When Renault launched the Scenic (then called Megane Scenic) in 1996, it launched a mini-revolution.
By 2004, compact MPVs accounted for 28.6% of all C-segment sales and that share appeared pretty secure in the medium term. Compact MPVs looked like they were going to be an established part of the automotive landscape.
Since then, something distinctly odd has happened. By the end of 2011, segment share had dwindled to below 17%, but why? It is not as if there are fewer families around, or kids suddenly don’t need as many toys/prams/clothes. It appears that a whole series of changes have been conspiring to nibble away at the segment that appeared to be the future of family motoring only a decade ago.
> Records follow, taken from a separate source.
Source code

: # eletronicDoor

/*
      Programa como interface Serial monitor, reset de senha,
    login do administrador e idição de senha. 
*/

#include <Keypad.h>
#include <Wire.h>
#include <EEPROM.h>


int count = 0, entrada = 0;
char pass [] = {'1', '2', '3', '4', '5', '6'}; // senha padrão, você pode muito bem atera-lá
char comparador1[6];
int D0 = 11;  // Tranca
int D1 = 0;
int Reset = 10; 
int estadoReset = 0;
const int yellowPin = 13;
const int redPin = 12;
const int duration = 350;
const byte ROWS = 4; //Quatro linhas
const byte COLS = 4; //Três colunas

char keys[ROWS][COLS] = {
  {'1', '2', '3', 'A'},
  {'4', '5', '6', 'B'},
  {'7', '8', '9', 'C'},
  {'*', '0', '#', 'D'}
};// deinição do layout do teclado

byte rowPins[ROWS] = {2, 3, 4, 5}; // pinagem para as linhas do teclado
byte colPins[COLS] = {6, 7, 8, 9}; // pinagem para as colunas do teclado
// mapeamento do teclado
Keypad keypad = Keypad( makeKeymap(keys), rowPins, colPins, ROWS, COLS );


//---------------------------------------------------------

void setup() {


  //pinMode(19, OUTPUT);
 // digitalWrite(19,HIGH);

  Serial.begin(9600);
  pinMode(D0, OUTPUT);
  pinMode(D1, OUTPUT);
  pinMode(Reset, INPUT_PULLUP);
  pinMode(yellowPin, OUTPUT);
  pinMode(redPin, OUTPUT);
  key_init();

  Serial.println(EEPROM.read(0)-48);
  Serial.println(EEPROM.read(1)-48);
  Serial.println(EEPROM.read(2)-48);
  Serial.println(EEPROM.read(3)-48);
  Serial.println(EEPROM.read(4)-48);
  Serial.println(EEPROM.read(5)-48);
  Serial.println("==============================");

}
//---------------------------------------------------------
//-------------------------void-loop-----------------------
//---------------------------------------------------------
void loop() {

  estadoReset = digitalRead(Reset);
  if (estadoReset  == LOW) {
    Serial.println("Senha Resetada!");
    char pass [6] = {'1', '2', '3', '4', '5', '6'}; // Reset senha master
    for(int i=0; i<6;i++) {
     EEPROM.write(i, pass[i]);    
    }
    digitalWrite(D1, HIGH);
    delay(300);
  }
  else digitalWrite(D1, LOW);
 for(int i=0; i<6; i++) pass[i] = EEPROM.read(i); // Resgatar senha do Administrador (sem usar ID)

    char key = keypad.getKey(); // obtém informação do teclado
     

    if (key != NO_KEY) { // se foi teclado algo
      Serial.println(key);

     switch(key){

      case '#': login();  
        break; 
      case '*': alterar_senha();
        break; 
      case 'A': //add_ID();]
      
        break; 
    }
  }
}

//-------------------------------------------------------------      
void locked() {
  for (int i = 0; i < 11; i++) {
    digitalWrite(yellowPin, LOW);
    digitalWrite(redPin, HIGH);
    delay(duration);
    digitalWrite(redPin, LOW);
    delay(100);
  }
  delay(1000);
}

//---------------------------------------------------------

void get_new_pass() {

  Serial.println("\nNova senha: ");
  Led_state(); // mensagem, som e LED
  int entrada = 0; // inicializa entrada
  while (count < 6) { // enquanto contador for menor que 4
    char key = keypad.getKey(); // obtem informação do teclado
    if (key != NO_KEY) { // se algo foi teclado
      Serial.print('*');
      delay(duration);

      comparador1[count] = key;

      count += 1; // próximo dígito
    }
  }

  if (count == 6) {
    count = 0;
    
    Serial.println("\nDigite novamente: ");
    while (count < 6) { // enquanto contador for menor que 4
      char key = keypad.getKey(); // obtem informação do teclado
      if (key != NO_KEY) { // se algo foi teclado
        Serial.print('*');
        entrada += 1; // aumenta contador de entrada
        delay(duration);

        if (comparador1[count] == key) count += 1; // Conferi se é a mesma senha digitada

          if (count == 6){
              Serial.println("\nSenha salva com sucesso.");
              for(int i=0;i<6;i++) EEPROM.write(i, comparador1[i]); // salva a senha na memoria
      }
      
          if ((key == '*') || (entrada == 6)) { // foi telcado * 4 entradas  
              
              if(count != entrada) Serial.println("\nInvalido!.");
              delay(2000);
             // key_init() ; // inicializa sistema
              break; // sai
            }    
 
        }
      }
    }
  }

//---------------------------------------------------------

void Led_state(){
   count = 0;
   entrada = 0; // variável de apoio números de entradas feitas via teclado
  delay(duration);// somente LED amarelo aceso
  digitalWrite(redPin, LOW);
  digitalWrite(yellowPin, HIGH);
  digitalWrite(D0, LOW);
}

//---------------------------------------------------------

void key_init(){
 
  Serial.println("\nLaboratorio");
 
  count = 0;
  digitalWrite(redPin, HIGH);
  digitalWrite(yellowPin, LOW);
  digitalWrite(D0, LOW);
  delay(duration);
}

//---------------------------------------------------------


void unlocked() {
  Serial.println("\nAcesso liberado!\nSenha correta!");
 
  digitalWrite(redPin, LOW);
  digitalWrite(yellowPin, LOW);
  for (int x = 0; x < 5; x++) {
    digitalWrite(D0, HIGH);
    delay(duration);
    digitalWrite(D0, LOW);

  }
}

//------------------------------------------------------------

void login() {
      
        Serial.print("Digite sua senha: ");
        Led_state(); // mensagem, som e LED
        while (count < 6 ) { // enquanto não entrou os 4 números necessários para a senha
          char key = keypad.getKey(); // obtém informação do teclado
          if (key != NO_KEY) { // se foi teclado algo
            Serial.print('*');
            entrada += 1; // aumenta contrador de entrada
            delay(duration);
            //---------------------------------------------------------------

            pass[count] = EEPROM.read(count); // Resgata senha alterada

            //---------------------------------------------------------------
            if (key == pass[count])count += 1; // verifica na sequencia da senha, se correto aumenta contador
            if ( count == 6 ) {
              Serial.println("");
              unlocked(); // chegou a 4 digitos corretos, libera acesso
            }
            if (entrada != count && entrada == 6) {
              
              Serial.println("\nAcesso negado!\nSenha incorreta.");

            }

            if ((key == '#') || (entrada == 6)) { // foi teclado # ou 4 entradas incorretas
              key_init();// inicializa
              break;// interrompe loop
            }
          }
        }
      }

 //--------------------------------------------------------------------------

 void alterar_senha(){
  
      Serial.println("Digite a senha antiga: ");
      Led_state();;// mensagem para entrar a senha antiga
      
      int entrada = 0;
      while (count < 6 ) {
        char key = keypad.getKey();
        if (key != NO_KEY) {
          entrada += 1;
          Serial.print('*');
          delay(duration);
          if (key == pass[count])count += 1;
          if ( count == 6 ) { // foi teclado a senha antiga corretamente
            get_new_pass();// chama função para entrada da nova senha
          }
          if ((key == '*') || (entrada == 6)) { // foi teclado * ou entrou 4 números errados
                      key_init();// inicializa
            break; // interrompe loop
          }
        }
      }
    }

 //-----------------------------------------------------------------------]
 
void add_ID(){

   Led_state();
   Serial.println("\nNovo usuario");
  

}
Firstly, compact SUVs have become much more popular. Models like the Ford Kuga and VW Tiguan have been very successful.
Admittedly they have no seven-seat option, but the ample boot space seems to satisfy many buyers.
The only relief for compact MPVs is that the off-road outline would make it very difficult to squeeze in three rows of seats, although one wonders if any designer has tried doodling a Grand Tiguan or Grand Kuga.
Secondly, the lower-medium segment has turned much more towards premium models such as the Audi A3 and BMW 1 Series. Now that might seem irrelevant, as almost no-one is going to trade a C4 Grand Picasso for a BMW 118, but the more that premium models grow, the smaller the share taken by MPVs.
Thirdly, hatchbacks are getting slowly more commodious as new, slightly larger models are launched. Could it be that some buyers are deciding that they can squeeze into a hatchback, after all?
It does seem that history is repeating itself. In the late 1980s, large MPVs appeared to be the future. Everyone wanted an Espace competitor, but then market share hit a glass ceiling of 2.1% before drifting down to the 1.7% of today. Most manufacturers have since decided to leave the segment to Ford and VW Group.
Now, compact MPVs have hit a glass ceiling and fallen back. Of course, 17% of the lower-medium segment is still around 100,000 units a year, even in today’s depressed market. Hence, no major players are likely to leave the sector, but there must be some head scratching going on. Many manufacturers have moved to separate five and seven-seat models but, as the segment shrinks, will it continue to make sense to make two separate bodies for each new compact MPV?